Palaichori (Παλαιχώρι) is a settlement in the Nicosia District of Cyprus. It comprises two villages, Palaichori Oreinis and Palaichori Morphou, separated by the Serrache River.
The villages stand at an altitude of 930 m.

==History, churches and monuments==
Palaichori was first mentioned in 13th century documents. It is believed that Knights Templar got village from King of Cyprus Henry II of Jerusalem.

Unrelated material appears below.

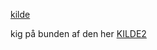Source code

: [kilde](https://github.com/agangster1/Sandsynlighed-og-statestik-formelsamling/blob/main/mm_1-2Counting_and_basics.ipynb)

kig på bunden af den her [KILDE2](https://github.com/agangster1/Sandsynlighed-og-statestik-formelsamling/blob/main/Gammelformler.ipynb)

The church Panagia Chrysopantanassa is built in 16. century. Frescoes are influenced by both western and Byzantine styles. On the hill overlooking Palaichori there is Metamorfosis tou Sotiros (Μεταμορφώσης του Σωτήρος, The Church of the Transfiguration of the Saviour), church from 16. century, which is a UNESCO World Heritage Site along with nine other Painted Churches in the Troödos Region. Wall paintings in The Church of the Transfiguration of the Saviour are among the most complete of the Late Byzantine period in Cyprus. Paintings are influenced by art of Palaiologan period and some western art, but at same time keeping own style.

Church Agios Georgios is from about 16th -17th century. The Church of Saint Luke is built 1918.
In village there is also Byzantine Heritage Museum with Byzantine arts and icons from churches of Palaichori and surrounding villages. Museum exhibits art from 12. to 17. century.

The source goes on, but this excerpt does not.